The privately-operated Chad Youth Enhancement Center (Chad) in Ashland City, Tennessee paid $10.5 million to settle a lawsuit involving a juvenile’s death. The youth, Omega “Manny” Leach, 17, died from asphyxiation caused by a guard’s chokehold on June 2, 2007.

A surveillance camera caught what attorneys for Leach’s estate called a “brutal attack.” It showed Chad guard Randall Dale Rae, Jr. throw Leach to the ground and then choke him.
Another guard, Milton Gerald Francis, arrived as Rae was holding Leach on the ground with his arms pinned behind his back. Francis took over restraining Leach. When a nurse arrived, she noticed Leach was not breathing and had no pulse.

“Tragically, the death of Manny Leach was not only preventable, it was predictable,” the estate’s attorneys, Thomas R. Kline, David K. Inscho and Mark Alan Hoffman, wrote in court pleadings. “Chad had an egregious history of excessively and injuriously restraining its residents, failing to comply with state reporting requirements for injured residents, and improperly screening, training and disciplining its employees.”

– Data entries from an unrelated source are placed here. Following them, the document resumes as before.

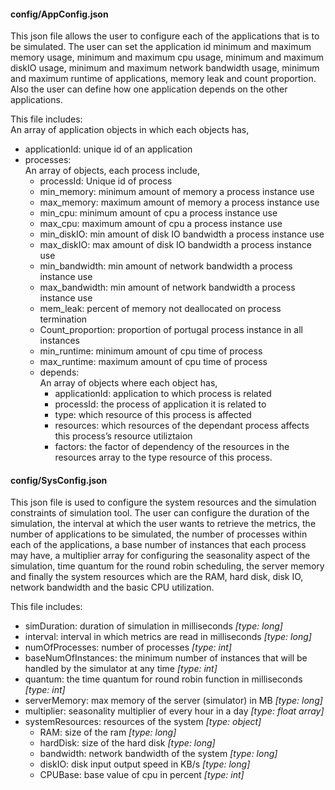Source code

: #### <a name="config/AppConfig.json"></a> config/AppConfig.json

This json file allows the user to configure each of the applications that is to be simulated. The user can set the application id
minimum and maximum memory usage, minimum and maximum cpu usage, minimum and maximum diskIO usage, minimum and maximum network
bandwidth usage, minimum and maximum runtime of applications, memory leak and count proportion. Also the user can define how one
application depends on the other applications.

This file includes: <br />
An array of application objects in which each objects has,

- applicationId: unique id of an application
- processes: <br />
  An array of objects, each process include,
    - processId: Unique id of process
    - min_memory: minimum amount of memory a process instance use
    - max_memory:  maximum amount of memory a process instance use
    - min_cpu: minimum amount of cpu a process instance use
    - max_cpu: maximum amount of cpu a process instance use
    - min_diskIO: min amount of disk IO bandwidth a process instance use
    - max_diskIO: max amount of disk IO bandwidth a process instance use
    - min_bandwidth: min amount of network bandwidth a process instance use
    - max_bandwidth: min amount of network bandwidth a process instance use
    - mem_leak: percent of memory not deallocated on process termination
    - Count_proportion: proportion of portugal process instance in all instances
    - min_runtime: minimum amount of cpu time of process
    - max_runtime: maximum amount of cpu time of process
    - depends: <br />
      An array of objects where each object has,
        - applicationId: application to which process is related
        - processId: the process of application it is related to
        - type: which resource of  this process is affected
        - resources: which resources of the dependant process affects this process’s resource utiliztaion
        - factors: the factor of dependency of the resources in the resources array to the type resource of this process.


#### <a name="config/SysConfig.json"></a> config/SysConfig.json

This json file is used to configure the system resources and the simulation constraints of 	simulation tool. The user can configure the
duration of the simulation, the interval at which the user wants to retrieve the metrics, the number of applications to be simulated,
the number of processes within each of the applications, a base number of instances that each process may have, a multiplier array for
configuring the seasonality aspect of the simulation, time quantum for the round robin scheduling, the server memory and finally the
system resources which are the RAM, hard disk, disk IO, network bandwidth and the basic CPU utilization.

This file includes: <br />

- simDuration: duration of simulation in milliseconds _[type: long]_
- interval: interval in which metrics are read in milliseconds _[type: long]_
- numOfProcesses: number of processes _[type: int]_
- baseNumOfInstances: the minimum number of instances that will be handled by the simulator at any time _[type: int]_
- quantum: the time quantum for round robin function in milliseconds _[type: int]_
- serverMemory: max memory of the server (simulator) in MB _[type: long]_
- multiplier: seasonality multiplier of every hour in a day _[type: float array]_
- systemResources: resources of the system _[type: object]_
  - RAM: size of the ram _[type: long]_
  - hardDisk: size of the hard disk _[type: long]_
  - bandwidth: network bandwidth of the system _[type: long]_
  - diskIO: disk input output speed in KB/s _[type: long]_
  - CPUBase: base value of cpu in percent _[type: int]_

Chad, a 90-bed mental health center now known as the Oak Plains Academy that is run by Universal Health Services, Inc., was criticized in a September 25, 2008 report by the Disability Law & Advocacy Center of Tennessee. The report found “that Chad staff members use restraint/physical holds too frequently and without sufficient grounds (e.g. restraints are implemented in non-emergency situations in violation of federal law and facility policy).”

Leach, who was from Philadelphia, was adjudicated delinquent for stealing a car and later found in violation of his probation after testing positive for marijuana. He had been in and out of mental hospitals and treatment centers since the age of 11.

A medical examiner ruled Leach’s death a homicide. At least 30 youths were removed from Chad after Leach died, and the Tennessee Dept. of Mental Health and Developmental Disabilities suspended further admissions to the facility.

However, as regularly occurs when guards kill a prisoner, no one was prosecuted. A Tennessee grand jury declined to bring charges against Rae or Francis. The $10.5 million settlement, reached in February 2010, was the only justice obtained in this case. See: Dolby v. Universal Health Services, Inc., U.S.D.C. (E.D. Penn.), Case No. 2:07-cv-05288-MSG.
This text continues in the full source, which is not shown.